= MATERIAL TO PROCESS =
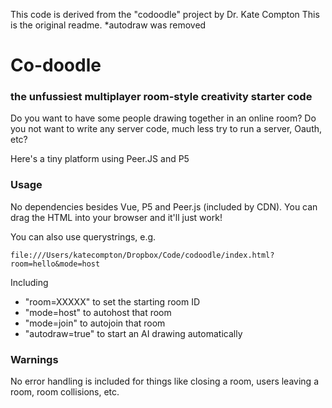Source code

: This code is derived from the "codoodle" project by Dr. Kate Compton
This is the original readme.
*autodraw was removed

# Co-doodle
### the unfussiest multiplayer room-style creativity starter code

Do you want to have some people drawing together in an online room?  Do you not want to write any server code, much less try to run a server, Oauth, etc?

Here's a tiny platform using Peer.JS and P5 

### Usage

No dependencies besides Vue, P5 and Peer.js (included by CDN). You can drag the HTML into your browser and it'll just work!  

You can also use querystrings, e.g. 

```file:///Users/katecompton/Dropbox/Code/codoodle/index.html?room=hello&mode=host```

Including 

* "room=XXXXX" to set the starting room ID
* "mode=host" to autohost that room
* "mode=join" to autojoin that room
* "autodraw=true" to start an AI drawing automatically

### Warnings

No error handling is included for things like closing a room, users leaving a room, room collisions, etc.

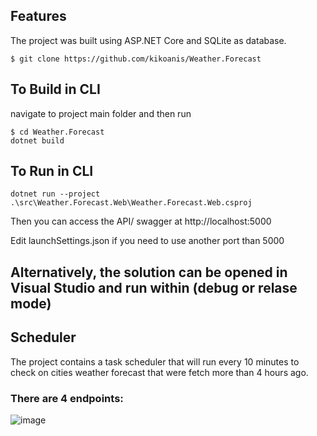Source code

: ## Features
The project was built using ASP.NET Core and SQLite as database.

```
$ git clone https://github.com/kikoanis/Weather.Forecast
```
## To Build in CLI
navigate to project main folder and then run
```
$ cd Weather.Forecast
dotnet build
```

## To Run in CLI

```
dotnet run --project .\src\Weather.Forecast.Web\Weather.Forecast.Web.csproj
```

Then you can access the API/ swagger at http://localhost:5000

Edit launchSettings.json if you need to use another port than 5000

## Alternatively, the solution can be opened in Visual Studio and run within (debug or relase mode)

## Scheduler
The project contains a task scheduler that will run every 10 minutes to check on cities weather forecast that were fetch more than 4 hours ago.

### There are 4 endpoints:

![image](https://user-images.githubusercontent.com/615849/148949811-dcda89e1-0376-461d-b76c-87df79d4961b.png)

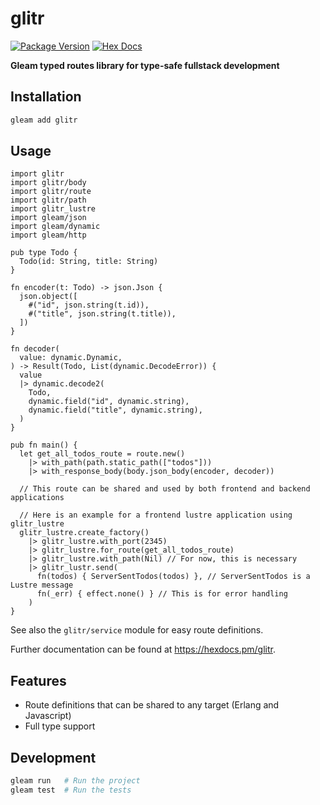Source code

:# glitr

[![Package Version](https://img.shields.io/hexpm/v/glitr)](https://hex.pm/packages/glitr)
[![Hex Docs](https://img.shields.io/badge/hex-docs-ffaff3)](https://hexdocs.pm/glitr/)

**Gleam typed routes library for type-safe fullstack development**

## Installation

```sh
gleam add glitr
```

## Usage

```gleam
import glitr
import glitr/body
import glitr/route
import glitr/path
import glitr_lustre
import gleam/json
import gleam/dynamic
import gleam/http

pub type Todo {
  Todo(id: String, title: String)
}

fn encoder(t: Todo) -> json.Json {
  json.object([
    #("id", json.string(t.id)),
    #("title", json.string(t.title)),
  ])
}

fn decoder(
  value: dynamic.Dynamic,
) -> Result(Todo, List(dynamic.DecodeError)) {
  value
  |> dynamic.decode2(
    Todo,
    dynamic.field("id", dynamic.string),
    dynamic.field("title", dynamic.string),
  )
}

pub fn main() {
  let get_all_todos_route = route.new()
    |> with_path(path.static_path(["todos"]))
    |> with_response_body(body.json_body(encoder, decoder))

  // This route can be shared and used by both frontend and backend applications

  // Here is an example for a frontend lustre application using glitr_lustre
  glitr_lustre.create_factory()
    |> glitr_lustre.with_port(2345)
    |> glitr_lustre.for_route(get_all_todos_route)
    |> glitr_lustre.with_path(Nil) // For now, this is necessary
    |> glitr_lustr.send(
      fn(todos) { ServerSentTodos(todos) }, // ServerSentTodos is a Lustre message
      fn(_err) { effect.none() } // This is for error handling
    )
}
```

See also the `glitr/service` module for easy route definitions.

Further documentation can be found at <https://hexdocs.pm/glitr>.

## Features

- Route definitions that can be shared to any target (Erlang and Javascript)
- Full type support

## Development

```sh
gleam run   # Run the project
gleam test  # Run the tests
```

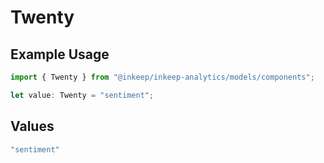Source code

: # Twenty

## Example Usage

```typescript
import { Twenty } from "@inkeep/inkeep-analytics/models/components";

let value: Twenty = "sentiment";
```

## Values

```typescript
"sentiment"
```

= ACTIVITY =
Give back every record above word for word; the pictures have no place in it.

= ANSWER TO THIS PROBLEM =
Source code

: This code is derived from the "codoodle" project by Dr. Kate Compton
This is the original readme.
*autodraw was removed

# Co-doodle
### the unfussiest multiplayer room-style creativity starter code

Do you want to have some people drawing together in an online room?  Do you not want to write any server code, much less try to run a server, Oauth, etc?

Here's a tiny platform using Peer.JS and P5 

### Usage

No dependencies besides Vue, P5 and Peer.js (included by CDN). You can drag the HTML into your browser and it'll just work!  

You can also use querystrings, e.g. 

```file:///Users/katecompton/Dropbox/Code/codoodle/index.html?room=hello&mode=host```

Including 

* "room=XXXXX" to set the starting room ID
* "mode=host" to autohost that room
* "mode=join" to autojoin that room
* "autodraw=true" to start an AI drawing automatically

### Warnings

No error handling is included for things like closing a room, users leaving a room, room collisions, etc.

Source code

: ## Features
The project was built using ASP.NET Core and SQLite as database.

```
$ git clone https://github.com/kikoanis/Weather.Forecast
```
## To Build in CLI
navigate to project main folder and then run
```
$ cd Weather.Forecast
dotnet build
```

## To Run in CLI

```
dotnet run --project .\src\Weather.Forecast.Web\Weather.Forecast.Web.csproj
```

Then you can access the API/ swagger at http://localhost:5000

Edit launchSettings.json if you need to use another port than 5000

## Alternatively, the solution can be opened in Visual Studio and run within (debug or relase mode)

## Scheduler
The project contains a task scheduler that will run every 10 minutes to check on cities weather forecast that were fetch more than 4 hours ago.

### There are 4 endpoints:

![image](https://user-images.githubusercontent.com/615849/148949811-dcda89e1-0376-461d-b76c-87df79d4961b.png)

Source code

:# glitr

[![Package Version](https://img.shields.io/hexpm/v/glitr)](https://hex.pm/packages/glitr)
[![Hex Docs](https://img.shields.io/badge/hex-docs-ffaff3)](https://hexdocs.pm/glitr/)

**Gleam typed routes library for type-safe fullstack development**

## Installation

```sh
gleam add glitr
```

## Usage

```gleam
import glitr
import glitr/body
import glitr/route
import glitr/path
import glitr_lustre
import gleam/json
import gleam/dynamic
import gleam/http

pub type Todo {
  Todo(id: String, title: String)
}

fn encoder(t: Todo) -> json.Json {
  json.object([
    #("id", json.string(t.id)),
    #("title", json.string(t.title)),
  ])
}

fn decoder(
  value: dynamic.Dynamic,
) -> Result(Todo, List(dynamic.DecodeError)) {
  value
  |> dynamic.decode2(
    Todo,
    dynamic.field("id", dynamic.string),
    dynamic.field("title", dynamic.string),
  )
}

pub fn main() {
  let get_all_todos_route = route.new()
    |> with_path(path.static_path(["todos"]))
    |> with_response_body(body.json_body(encoder, decoder))

  // This route can be shared and used by both frontend and backend applications

  // Here is an example for a frontend lustre application using glitr_lustre
  glitr_lustre.create_factory()
    |> glitr_lustre.with_port(2345)
    |> glitr_lustre.for_route(get_all_todos_route)
    |> glitr_lustre.with_path(Nil) // For now, this is necessary
    |> glitr_lustr.send(
      fn(todos) { ServerSentTodos(todos) }, // ServerSentTodos is a Lustre message
      fn(_err) { effect.none() } // This is for error handling
    )
}
```

See also the `glitr/service` module for easy route definitions.

Further documentation can be found at <https://hexdocs.pm/glitr>.

## Features

- Route definitions that can be shared to any target (Erlang and Javascript)
- Full type support

## Development

```sh
gleam run   # Run the project
gleam test  # Run the tests
```

Source code

: # Twenty

## Example Usage

```typescript
import { Twenty } from "@inkeep/inkeep-analytics/models/components";

let value: Twenty = "sentiment";
```

## Values

```typescript
"sentiment"
```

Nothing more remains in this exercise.